▶ [TASK OBJECTIVE]: The data below should be retyped exactly, with the pictures left out.

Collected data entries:
────────
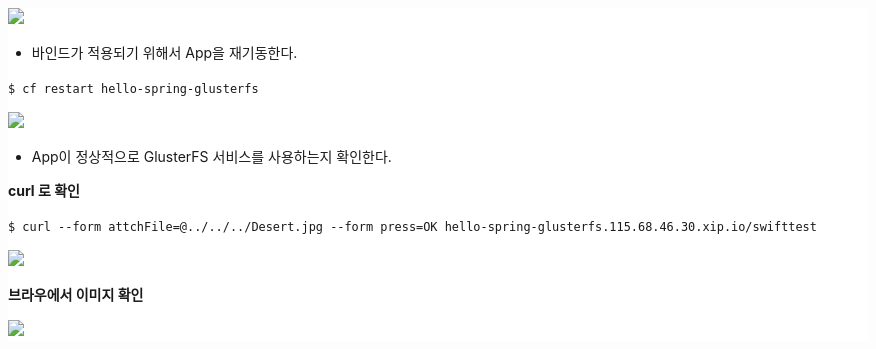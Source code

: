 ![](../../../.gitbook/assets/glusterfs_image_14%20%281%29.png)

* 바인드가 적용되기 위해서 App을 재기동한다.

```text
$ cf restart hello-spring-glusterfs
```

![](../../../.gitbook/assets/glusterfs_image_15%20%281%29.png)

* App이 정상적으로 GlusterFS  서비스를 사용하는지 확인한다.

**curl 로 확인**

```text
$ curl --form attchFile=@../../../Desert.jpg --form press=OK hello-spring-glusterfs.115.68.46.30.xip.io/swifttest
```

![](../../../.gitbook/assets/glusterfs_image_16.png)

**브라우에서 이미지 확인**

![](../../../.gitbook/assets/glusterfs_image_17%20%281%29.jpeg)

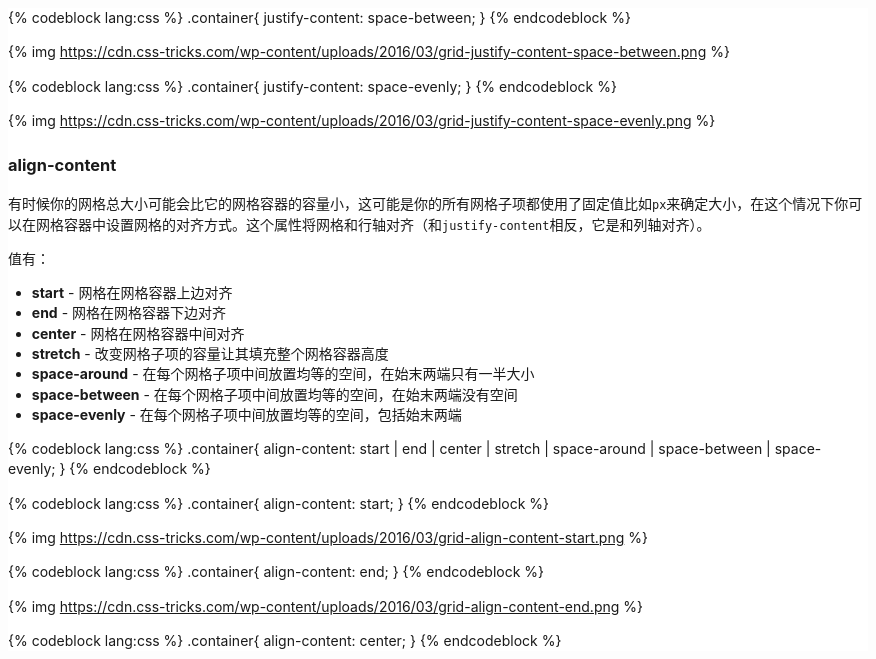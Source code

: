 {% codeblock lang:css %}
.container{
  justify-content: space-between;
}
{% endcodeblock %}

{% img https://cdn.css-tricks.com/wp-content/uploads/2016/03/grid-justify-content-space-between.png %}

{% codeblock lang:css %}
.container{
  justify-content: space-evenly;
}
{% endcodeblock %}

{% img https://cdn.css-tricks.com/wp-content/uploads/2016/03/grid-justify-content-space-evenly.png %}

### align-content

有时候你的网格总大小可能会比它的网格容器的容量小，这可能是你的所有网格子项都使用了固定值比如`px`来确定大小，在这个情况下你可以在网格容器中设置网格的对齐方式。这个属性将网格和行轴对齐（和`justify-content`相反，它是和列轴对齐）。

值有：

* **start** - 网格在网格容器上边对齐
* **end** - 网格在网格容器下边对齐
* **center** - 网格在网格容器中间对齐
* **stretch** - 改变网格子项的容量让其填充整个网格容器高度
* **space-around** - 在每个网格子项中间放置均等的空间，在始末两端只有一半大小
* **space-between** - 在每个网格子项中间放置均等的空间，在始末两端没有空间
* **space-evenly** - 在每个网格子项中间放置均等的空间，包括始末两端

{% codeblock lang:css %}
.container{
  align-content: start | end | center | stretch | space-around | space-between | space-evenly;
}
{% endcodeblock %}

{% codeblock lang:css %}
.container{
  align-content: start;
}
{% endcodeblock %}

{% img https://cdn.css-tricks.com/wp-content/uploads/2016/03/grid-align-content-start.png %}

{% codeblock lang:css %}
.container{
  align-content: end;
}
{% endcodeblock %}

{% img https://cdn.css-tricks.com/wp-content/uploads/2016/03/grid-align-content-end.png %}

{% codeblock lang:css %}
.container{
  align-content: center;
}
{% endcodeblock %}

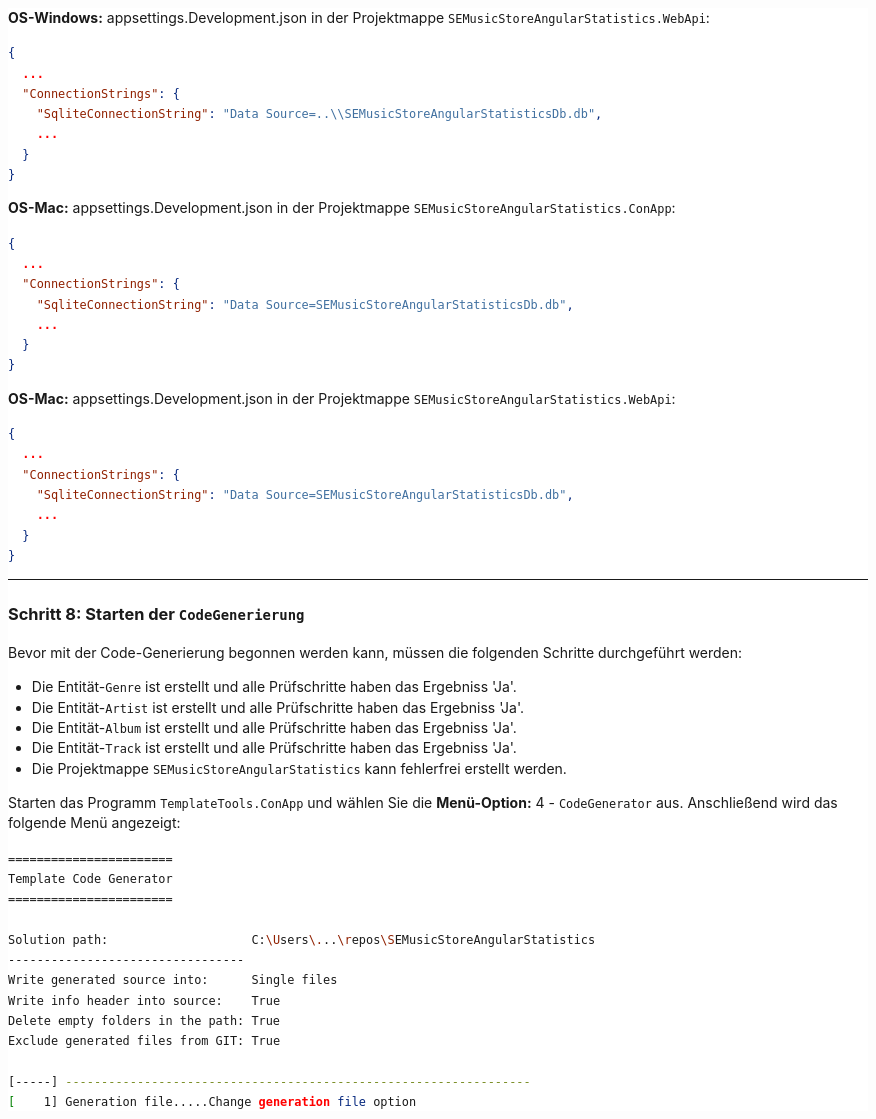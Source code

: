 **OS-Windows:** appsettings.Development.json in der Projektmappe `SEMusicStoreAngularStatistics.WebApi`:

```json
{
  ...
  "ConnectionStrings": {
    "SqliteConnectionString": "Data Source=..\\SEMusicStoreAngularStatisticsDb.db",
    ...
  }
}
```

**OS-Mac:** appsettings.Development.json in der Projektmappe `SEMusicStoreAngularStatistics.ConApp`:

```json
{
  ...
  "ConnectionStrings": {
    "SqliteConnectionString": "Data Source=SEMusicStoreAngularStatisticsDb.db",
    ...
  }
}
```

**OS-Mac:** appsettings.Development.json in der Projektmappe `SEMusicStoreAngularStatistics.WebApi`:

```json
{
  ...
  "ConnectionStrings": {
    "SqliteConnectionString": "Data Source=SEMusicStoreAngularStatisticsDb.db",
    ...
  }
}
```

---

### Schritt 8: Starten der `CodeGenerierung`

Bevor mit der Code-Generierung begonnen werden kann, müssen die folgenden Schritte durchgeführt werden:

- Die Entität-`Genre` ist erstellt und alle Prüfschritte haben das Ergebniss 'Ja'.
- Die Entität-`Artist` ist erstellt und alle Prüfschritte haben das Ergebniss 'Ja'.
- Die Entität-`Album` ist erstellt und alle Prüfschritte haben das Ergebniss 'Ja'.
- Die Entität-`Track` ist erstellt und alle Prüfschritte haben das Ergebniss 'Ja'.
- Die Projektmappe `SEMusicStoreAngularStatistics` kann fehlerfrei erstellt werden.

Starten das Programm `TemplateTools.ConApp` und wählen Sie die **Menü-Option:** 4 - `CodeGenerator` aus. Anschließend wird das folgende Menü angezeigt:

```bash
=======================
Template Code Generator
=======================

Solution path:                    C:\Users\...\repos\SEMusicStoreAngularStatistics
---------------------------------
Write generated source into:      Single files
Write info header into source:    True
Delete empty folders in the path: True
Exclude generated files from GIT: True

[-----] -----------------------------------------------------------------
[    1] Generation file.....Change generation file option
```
────────
▶ [WRITTEN SOLUTION]:
Source code

: ![](../../../.gitbook/assets/glusterfs_image_14%20%281%29.png)

* 바인드가 적용되기 위해서 App을 재기동한다.

```text
$ cf restart hello-spring-glusterfs
```

![](../../../.gitbook/assets/glusterfs_image_15%20%281%29.png)

* App이 정상적으로 GlusterFS  서비스를 사용하는지 확인한다.

**curl 로 확인**

```text
$ curl --form attchFile=@../../../Desert.jpg --form press=OK hello-spring-glusterfs.115.68.46.30.xip.io/swifttest
```

![](../../../.gitbook/assets/glusterfs_image_16.png)

**브라우에서 이미지 확인**

![](../../../.gitbook/assets/glusterfs_image_17%20%281%29.jpeg)

Source code

: {% codeblock lang:css %}
.container{
  justify-content: space-between;
}
{% endcodeblock %}

{% img https://cdn.css-tricks.com/wp-content/uploads/2016/03/grid-justify-content-space-between.png %}

{% codeblock lang:css %}
.container{
  justify-content: space-evenly;
}
{% endcodeblock %}

{% img https://cdn.css-tricks.com/wp-content/uploads/2016/03/grid-justify-content-space-evenly.png %}

### align-content

有时候你的网格总大小可能会比它的网格容器的容量小，这可能是你的所有网格子项都使用了固定值比如`px`来确定大小，在这个情况下你可以在网格容器中设置网格的对齐方式。这个属性将网格和行轴对齐（和`justify-content`相反，它是和列轴对齐）。

值有：

* **start** - 网格在网格容器上边对齐
* **end** - 网格在网格容器下边对齐
* **center** - 网格在网格容器中间对齐
* **stretch** - 改变网格子项的容量让其填充整个网格容器高度
* **space-around** - 在每个网格子项中间放置均等的空间，在始末两端只有一半大小
* **space-between** - 在每个网格子项中间放置均等的空间，在始末两端没有空间
* **space-evenly** - 在每个网格子项中间放置均等的空间，包括始末两端

{% codeblock lang:css %}
.container{
  align-content: start | end | center | stretch | space-around | space-between | space-evenly;
}
{% endcodeblock %}

{% codeblock lang:css %}
.container{
  align-content: start;
}
{% endcodeblock %}

{% img https://cdn.css-tricks.com/wp-content/uploads/2016/03/grid-align-content-start.png %}

{% codeblock lang:css %}
.container{
  align-content: end;
}
{% endcodeblock %}

{% img https://cdn.css-tricks.com/wp-content/uploads/2016/03/grid-align-content-end.png %}

{% codeblock lang:css %}
.container{
  align-content: center;
}
{% endcodeblock %}

Source code

: **OS-Windows:** appsettings.Development.json in der Projektmappe `SEMusicStoreAngularStatistics.WebApi`:

```json
{
  ...
  "ConnectionStrings": {
    "SqliteConnectionString": "Data Source=..\\SEMusicStoreAngularStatisticsDb.db",
    ...
  }
}
```

**OS-Mac:** appsettings.Development.json in der Projektmappe `SEMusicStoreAngularStatistics.ConApp`:

```json
{
  ...
  "ConnectionStrings": {
    "SqliteConnectionString": "Data Source=SEMusicStoreAngularStatisticsDb.db",
    ...
  }
}
```

**OS-Mac:** appsettings.Development.json in der Projektmappe `SEMusicStoreAngularStatistics.WebApi`:

```json
{
  ...
  "ConnectionStrings": {
    "SqliteConnectionString": "Data Source=SEMusicStoreAngularStatisticsDb.db",
    ...
  }
}
```

---

### Schritt 8: Starten der `CodeGenerierung`

Bevor mit der Code-Generierung begonnen werden kann, müssen die folgenden Schritte durchgeführt werden:

- Die Entität-`Genre` ist erstellt und alle Prüfschritte haben das Ergebniss 'Ja'.
- Die Entität-`Artist` ist erstellt und alle Prüfschritte haben das Ergebniss 'Ja'.
- Die Entität-`Album` ist erstellt und alle Prüfschritte haben das Ergebniss 'Ja'.
- Die Entität-`Track` ist erstellt und alle Prüfschritte haben das Ergebniss 'Ja'.
- Die Projektmappe `SEMusicStoreAngularStatistics` kann fehlerfrei erstellt werden.

Starten das Programm `TemplateTools.ConApp` und wählen Sie die **Menü-Option:** 4 - `CodeGenerator` aus. Anschließend wird das folgende Menü angezeigt:

```bash
=======================
Template Code Generator
=======================

Solution path:                    C:\Users\...\repos\SEMusicStoreAngularStatistics
---------------------------------
Write generated source into:      Single files
Write info header into source:    True
Delete empty folders in the path: True
Exclude generated files from GIT: True

[-----] -----------------------------------------------------------------
[    1] Generation file.....Change generation file option
```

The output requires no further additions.